§ TASK TO CARRY OUT
Please restate every line below exactly, without any pictures.

(Saved entries)
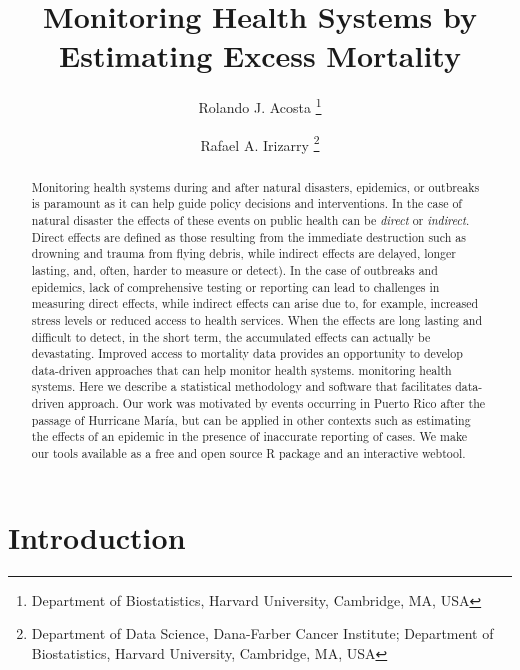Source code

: \documentclass[11pt]{article}
\begin{document}
\title{Monitoring Health Systems by Estimating Excess Mortality}
 
\author{
{Rolando J. Acosta \footnote{Department of Biostatistics, Harvard University, Cambridge, MA, USA}} \and {Rafael A. Irizarry \footnote{Department of Data Science, Dana-Farber Cancer Institute; \newline Department of Biostatistics, Harvard University, Cambridge, MA, USA}}
}

\maketitle
\setcounter{page}{0}

\begin{abstract}
Monitoring health systems during and after natural disasters, epidemics, or outbreaks is paramount as it can help guide policy decisions and interventions. In the case of natural disaster the effects of these events on public health can be \textit{direct} or \textit{indirect}. Direct effects are defined as those resulting from the immediate destruction such as drowning and trauma from flying debris, while indirect effects are delayed, longer lasting, and, often, harder to measure or detect). In the case of outbreaks and epidemics, lack of comprehensive testing or reporting can lead to challenges in measuring direct effects, while indirect effects can arise due to, for example, increased stress levels or reduced access to health services. When the effects are long lasting and difficult to detect, in the short term, the accumulated effects can actually be devastating. Improved access to  mortality data provides an opportunity to develop data-driven approaches that can help monitor health systems. monitoring health systems. Here we describe a statistical methodology and software  that facilitates data-driven approach. Our work was motivated by events occurring in Puerto Rico after the passage of Hurricane Mar\'ia, but can be applied in other contexts such as estimating the effects of an epidemic in the presence of inaccurate reporting of cases. We make our tools available as a free and open source R package and an interactive webtool.
\end{abstract}

\newpage

\section{Introduction}
\label{sec:introduction}
\end{document}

§ RESPONSE
Source code

: \documentclass[11pt]{article}
\begin{document}
\title{Monitoring Health Systems by Estimating Excess Mortality}
 
\author{
{Rolando J. Acosta \footnote{Department of Biostatistics, Harvard University, Cambridge, MA, USA}} \and {Rafael A. Irizarry \footnote{Department of Data Science, Dana-Farber Cancer Institute; \newline Department of Biostatistics, Harvard University, Cambridge, MA, USA}}
}

\maketitle
\setcounter{page}{0}

\begin{abstract}
Monitoring health systems during and after natural disasters, epidemics, or outbreaks is paramount as it can help guide policy decisions and interventions. In the case of natural disaster the effects of these events on public health can be \textit{direct} or \textit{indirect}. Direct effects are defined as those resulting from the immediate destruction such as drowning and trauma from flying debris, while indirect effects are delayed, longer lasting, and, often, harder to measure or detect). In the case of outbreaks and epidemics, lack of comprehensive testing or reporting can lead to challenges in measuring direct effects, while indirect effects can arise due to, for example, increased stress levels or reduced access to health services. When the effects are long lasting and difficult to detect, in the short term, the accumulated effects can actually be devastating. Improved access to  mortality data provides an opportunity to develop data-driven approaches that can help monitor health systems. monitoring health systems. Here we describe a statistical methodology and software  that facilitates data-driven approach. Our work was motivated by events occurring in Puerto Rico after the passage of Hurricane Mar\'ia, but can be applied in other contexts such as estimating the effects of an epidemic in the presence of inaccurate reporting of cases. We make our tools available as a free and open source R package and an interactive webtool.
\end{abstract}

\newpage

\section{Introduction}
\label{sec:introduction}
\end{document}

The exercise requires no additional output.